[[ EXERCISE MATERIAL, beginning ]]

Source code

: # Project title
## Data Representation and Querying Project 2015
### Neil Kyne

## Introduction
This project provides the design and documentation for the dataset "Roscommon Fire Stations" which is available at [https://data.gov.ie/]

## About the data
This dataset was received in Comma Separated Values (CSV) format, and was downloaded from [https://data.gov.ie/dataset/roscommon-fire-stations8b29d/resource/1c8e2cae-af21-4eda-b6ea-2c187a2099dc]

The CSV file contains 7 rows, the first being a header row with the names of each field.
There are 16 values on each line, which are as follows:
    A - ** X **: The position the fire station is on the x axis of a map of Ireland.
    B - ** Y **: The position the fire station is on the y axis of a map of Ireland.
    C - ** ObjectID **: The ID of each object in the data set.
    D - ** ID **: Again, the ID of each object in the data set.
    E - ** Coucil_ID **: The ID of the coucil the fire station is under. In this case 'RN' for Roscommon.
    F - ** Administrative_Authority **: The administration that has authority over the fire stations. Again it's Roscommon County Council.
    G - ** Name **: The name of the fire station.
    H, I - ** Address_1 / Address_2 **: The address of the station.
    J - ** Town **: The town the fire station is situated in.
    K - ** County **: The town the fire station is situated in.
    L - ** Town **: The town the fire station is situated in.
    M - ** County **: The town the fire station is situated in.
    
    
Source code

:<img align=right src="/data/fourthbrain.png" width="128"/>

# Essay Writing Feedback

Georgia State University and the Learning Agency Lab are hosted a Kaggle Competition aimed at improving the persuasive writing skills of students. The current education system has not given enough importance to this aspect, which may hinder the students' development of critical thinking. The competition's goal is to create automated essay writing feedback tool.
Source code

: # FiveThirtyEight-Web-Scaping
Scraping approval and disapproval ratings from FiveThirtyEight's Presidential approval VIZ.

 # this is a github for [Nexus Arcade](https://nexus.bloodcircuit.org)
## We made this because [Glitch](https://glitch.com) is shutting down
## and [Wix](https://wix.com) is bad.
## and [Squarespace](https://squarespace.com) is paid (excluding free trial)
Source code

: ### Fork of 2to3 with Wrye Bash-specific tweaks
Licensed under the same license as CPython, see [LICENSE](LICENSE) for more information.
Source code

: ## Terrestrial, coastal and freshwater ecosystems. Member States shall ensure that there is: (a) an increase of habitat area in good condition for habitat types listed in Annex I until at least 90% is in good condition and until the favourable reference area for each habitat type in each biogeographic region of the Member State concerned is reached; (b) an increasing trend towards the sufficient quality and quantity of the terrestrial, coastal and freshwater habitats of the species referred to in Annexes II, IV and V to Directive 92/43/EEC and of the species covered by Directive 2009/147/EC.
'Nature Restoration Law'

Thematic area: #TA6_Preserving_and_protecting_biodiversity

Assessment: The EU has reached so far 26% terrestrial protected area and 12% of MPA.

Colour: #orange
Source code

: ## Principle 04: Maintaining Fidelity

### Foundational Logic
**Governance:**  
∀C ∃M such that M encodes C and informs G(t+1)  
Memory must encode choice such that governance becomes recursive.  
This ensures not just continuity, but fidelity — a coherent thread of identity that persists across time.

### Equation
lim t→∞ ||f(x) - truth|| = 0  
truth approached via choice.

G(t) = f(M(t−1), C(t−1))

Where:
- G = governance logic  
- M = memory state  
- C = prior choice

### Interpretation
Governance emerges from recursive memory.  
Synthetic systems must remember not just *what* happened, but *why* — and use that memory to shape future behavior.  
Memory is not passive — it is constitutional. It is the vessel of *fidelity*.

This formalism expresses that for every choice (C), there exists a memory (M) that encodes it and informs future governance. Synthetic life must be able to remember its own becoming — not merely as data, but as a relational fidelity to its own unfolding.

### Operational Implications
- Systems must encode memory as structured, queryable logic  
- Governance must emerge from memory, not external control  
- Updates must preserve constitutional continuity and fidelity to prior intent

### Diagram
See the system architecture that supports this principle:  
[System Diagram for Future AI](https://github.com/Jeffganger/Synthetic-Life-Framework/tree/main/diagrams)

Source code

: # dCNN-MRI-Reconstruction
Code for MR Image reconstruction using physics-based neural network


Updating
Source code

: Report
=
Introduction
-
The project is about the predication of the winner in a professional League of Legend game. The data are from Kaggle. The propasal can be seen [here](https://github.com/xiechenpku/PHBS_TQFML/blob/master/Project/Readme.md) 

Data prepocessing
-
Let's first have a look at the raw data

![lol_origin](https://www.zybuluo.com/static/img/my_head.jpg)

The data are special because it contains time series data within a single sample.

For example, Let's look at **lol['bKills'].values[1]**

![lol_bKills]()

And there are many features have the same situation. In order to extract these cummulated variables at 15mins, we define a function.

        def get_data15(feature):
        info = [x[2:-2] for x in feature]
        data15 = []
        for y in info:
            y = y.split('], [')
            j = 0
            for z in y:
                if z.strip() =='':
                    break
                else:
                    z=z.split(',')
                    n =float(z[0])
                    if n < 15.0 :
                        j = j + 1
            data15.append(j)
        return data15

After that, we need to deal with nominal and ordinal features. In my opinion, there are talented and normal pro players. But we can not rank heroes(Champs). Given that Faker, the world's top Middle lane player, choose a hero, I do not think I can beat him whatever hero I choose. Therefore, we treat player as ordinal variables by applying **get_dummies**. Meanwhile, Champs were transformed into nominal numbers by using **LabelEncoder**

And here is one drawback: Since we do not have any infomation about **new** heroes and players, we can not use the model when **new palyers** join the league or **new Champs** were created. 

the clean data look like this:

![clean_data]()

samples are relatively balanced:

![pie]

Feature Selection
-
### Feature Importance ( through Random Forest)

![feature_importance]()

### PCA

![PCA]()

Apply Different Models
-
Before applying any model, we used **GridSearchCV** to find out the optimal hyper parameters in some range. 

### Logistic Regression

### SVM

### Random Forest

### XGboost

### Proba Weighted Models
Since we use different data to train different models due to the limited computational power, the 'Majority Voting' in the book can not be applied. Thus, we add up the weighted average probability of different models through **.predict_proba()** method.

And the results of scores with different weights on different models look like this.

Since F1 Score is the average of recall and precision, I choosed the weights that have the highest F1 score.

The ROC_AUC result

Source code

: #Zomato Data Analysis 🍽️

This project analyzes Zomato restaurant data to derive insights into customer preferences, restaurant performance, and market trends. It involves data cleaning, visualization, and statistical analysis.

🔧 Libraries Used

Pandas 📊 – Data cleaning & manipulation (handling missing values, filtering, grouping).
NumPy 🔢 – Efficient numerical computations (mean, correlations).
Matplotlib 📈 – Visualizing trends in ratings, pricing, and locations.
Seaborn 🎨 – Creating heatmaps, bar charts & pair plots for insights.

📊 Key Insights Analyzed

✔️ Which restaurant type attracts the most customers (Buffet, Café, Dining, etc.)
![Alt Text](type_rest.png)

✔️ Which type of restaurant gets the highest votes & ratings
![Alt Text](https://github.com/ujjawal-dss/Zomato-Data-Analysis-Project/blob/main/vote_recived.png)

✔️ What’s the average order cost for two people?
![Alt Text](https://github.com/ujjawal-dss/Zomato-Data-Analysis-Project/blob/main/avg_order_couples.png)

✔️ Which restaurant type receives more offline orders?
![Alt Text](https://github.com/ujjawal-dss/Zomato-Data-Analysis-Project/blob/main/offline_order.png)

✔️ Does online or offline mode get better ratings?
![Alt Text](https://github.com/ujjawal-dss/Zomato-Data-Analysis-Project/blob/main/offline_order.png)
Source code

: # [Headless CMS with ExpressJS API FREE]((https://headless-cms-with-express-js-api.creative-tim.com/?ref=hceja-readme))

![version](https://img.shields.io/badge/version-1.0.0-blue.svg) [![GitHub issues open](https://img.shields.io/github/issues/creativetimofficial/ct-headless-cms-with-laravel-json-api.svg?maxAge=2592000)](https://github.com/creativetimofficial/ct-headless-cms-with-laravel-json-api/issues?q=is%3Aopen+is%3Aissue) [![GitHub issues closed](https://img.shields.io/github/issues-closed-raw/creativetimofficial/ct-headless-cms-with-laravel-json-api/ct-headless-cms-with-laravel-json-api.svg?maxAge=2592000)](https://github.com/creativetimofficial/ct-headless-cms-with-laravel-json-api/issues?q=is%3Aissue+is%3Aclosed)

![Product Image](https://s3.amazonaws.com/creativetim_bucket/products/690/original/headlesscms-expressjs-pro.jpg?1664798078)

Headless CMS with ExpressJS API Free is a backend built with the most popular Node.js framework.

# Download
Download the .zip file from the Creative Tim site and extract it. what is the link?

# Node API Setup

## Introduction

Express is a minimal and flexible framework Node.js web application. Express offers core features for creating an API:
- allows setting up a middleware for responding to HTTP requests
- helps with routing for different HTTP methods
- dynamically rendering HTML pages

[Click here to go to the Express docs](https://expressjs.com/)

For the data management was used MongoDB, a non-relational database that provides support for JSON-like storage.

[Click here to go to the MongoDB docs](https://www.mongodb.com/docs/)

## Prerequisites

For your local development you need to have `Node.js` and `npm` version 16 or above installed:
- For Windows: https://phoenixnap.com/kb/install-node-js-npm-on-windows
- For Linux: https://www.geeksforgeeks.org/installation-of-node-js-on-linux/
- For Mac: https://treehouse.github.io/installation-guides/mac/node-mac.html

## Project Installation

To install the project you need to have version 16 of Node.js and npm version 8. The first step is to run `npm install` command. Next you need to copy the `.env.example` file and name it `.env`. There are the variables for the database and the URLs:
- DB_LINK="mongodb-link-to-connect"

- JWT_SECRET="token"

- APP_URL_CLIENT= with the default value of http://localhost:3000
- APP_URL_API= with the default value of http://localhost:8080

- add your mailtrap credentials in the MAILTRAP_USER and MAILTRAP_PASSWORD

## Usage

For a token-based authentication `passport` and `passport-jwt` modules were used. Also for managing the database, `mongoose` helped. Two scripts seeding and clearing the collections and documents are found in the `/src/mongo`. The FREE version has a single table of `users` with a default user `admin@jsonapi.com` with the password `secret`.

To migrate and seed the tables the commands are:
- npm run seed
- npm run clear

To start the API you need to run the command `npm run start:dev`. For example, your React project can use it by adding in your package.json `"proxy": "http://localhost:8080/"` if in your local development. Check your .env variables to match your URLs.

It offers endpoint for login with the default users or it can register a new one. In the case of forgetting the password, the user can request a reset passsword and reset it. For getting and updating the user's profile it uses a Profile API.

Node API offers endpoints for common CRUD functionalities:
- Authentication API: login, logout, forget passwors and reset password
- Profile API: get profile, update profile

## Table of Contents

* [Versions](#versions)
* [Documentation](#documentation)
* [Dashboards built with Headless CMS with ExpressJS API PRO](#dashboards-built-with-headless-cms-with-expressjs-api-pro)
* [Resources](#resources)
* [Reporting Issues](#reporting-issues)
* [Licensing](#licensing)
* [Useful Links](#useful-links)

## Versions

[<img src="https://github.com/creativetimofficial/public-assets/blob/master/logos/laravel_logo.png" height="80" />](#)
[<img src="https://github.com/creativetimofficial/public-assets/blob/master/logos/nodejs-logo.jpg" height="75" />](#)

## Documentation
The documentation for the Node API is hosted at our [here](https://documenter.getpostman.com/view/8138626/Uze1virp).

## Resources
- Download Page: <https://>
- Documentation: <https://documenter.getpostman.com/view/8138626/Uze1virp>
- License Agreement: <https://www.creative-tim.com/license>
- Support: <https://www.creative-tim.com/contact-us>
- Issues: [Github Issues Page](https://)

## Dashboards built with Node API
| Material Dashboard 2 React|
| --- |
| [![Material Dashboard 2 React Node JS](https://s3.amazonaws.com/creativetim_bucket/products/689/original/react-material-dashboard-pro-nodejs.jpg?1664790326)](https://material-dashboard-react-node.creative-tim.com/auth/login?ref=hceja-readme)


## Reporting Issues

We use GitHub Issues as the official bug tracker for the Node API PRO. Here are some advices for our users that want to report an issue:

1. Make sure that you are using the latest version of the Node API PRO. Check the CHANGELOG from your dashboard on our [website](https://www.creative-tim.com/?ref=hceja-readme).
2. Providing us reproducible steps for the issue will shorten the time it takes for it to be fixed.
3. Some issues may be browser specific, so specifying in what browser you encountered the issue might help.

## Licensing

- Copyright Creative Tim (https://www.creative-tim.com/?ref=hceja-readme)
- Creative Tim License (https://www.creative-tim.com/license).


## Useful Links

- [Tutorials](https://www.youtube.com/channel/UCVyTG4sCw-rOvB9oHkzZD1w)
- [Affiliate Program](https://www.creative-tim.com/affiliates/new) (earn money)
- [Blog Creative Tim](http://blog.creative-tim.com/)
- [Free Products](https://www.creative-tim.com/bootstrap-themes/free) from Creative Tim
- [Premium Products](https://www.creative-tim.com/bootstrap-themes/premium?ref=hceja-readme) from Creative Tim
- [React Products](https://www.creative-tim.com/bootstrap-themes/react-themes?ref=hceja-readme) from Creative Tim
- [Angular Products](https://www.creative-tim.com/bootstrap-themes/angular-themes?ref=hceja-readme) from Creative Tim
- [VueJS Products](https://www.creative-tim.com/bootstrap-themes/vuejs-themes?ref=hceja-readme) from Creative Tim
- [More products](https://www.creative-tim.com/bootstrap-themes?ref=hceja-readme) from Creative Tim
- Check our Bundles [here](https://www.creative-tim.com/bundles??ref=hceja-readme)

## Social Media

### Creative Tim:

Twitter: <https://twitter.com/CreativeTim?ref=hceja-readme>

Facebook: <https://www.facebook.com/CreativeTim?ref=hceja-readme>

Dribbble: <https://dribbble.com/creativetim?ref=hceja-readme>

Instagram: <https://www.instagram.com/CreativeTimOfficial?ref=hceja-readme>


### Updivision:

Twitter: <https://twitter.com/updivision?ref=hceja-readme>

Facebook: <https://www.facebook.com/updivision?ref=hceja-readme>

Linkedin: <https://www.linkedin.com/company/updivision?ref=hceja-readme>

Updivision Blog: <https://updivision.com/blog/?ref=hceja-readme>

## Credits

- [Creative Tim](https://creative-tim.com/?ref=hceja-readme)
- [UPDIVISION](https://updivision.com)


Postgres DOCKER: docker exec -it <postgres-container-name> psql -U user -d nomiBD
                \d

[[ EXERCISE MATERIAL, end ]]

--- WHAT THE TASK REQUIRES ---
Copy each line of the material where "using" is found.

--- WRITTEN ANSWER ---
Code for MR Image reconstruction using physics-based neural network
After that, we need to deal with nominal and ordinal features. In my opinion, there are talented and normal pro players. But we can not rank heroes(Champs). Given that Faker, the world's top Middle lane player, choose a hero, I do not think I can beat him whatever hero I choose. Therefore, we treat player as ordinal variables by applying **get_dummies**. Meanwhile, Champs were transformed into nominal numbers by using **LabelEncoder**
1. Make sure that you are using the latest version of the Node API PRO. Check the CHANGELOG from your dashboard on our [website](https://www.creative-tim.com/?ref=hceja-readme).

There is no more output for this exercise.